Work required -> Filter the records, keeping every line that has the string "Initial".

Available data ->

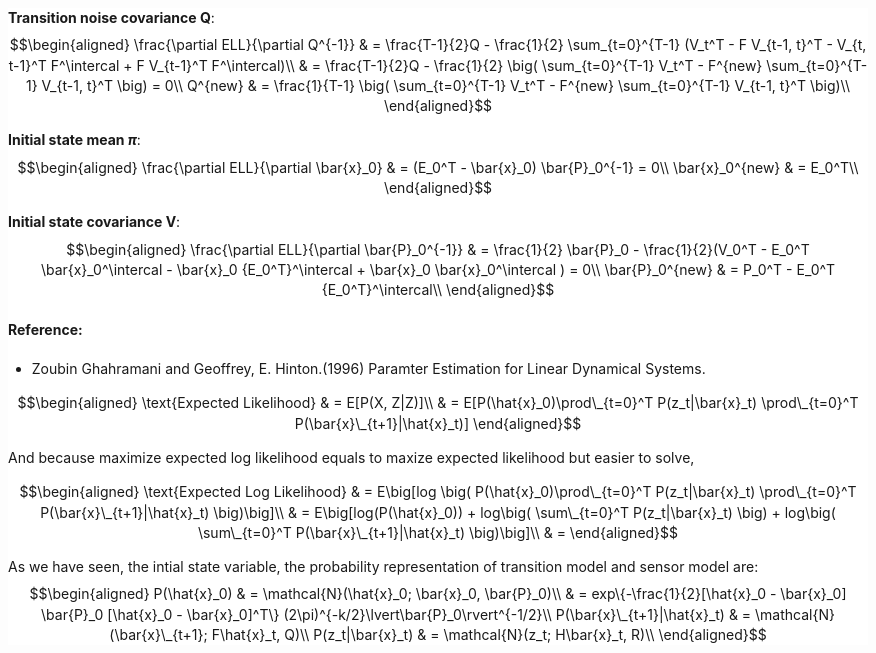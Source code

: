 
**Transition noise covariance Q**:
$$\begin{aligned}
    \frac{\partial ELL}{\partial Q^{-1}} 
    & = \frac{T-1}{2}Q - \frac{1}{2} \sum_{t=0}^{T-1} (V_t^T - F V_{t-1, t}^T - V_{t, t-1}^T F^\intercal + F V_{t-1}^T F^\intercal)\\
    & = \frac{T-1}{2}Q - \frac{1}{2} \big( \sum_{t=0}^{T-1} V_t^T - F^{new} \sum_{t=0}^{T-1} V_{t-1, t}^T \big)
    = 0\\
    Q^{new} & = \frac{1}{T-1} \big( \sum_{t=0}^{T-1} V_t^T - F^{new} \sum_{t=0}^{T-1} V_{t-1, t}^T \big)\\
\end{aligned}$$


**Initial state mean $\pi$**:
$$\begin{aligned}
    \frac{\partial ELL}{\partial \bar{x}_0} 
    & = (E_0^T - \bar{x}_0) \bar{P}_0^{-1}
    = 0\\
    \bar{x}_0^{new} & = E_0^T\\
\end{aligned}$$


**Initial state covariance V**:
$$\begin{aligned}
    \frac{\partial ELL}{\partial \bar{P}_0^{-1}} 
    & = \frac{1}{2} \bar{P}_0 - \frac{1}{2}(V_0^T - E_0^T \bar{x}_0^\intercal - \bar{x}_0 {E_0^T}^\intercal + \bar{x}_0 \bar{x}_0^\intercal )
    = 0\\
    \bar{P}_0^{new} & = P_0^T - E_0^T {E_0^T}^\intercal\\
\end{aligned}$$


#### Reference:
- Zoubin Ghahramani and Geoffrey, E. Hinton.(1996)  Paramter Estimation for Linear Dynamical Systems.

$$\begin{aligned}
    \text{Expected Likelihood} 
    & = E[P(X, Z|Z)]\\
    & = E[P(\hat{x}_0)\prod\_{t=0}^T P(z_t|\bar{x}_t) \prod\_{t=0}^T P(\bar{x}\_{t+1}|\hat{x}_t)]
\end{aligned}$$

And because maximize expected log likelihood equals to maxize expected likelihood but easier to solve,

$$\begin{aligned}
    \text{Expected Log Likelihood} 
    & = E\big[log \big( P(\hat{x}_0)\prod\_{t=0}^T P(z_t|\bar{x}_t) \prod\_{t=0}^T P(\bar{x}\_{t+1}|\hat{x}_t) \big)\big]\\
    & = E\big[log(P(\hat{x}_0)) + log\big( \sum\_{t=0}^T P(z_t|\bar{x}_t) \big) + log\big( \sum\_{t=0}^T P(\bar{x}\_{t+1}|\hat{x}_t) \big)\big]\\
    & = 
\end{aligned}$$

As we have seen, the intial state variable, the probability representation of transition model and sensor model are:
$$\begin{aligned}
    P(\hat{x}_0)
    & = \mathcal{N}(\hat{x}_0; \bar{x}_0, \bar{P}_0)\\
    & = exp\{-\frac{1}{2}[\hat{x}_0 - \bar{x}_0] \bar{P}_0 [\hat{x}_0 - \bar{x}_0]^T\} (2\pi)^{-k/2}\lvert\bar{P}_0\rvert^{-1/2}\\
    P(\bar{x}\_{t+1}|\hat{x}_t) & = \mathcal{N}(\bar{x}\_{t+1}; F\hat{x}_t, Q)\\
    P(z_t|\bar{x}_t) & = \mathcal{N}(z_t; H\bar{x}_t, R)\\
\end{aligned}$$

Result ->
**Initial state mean $\pi$**:
**Initial state covariance V**:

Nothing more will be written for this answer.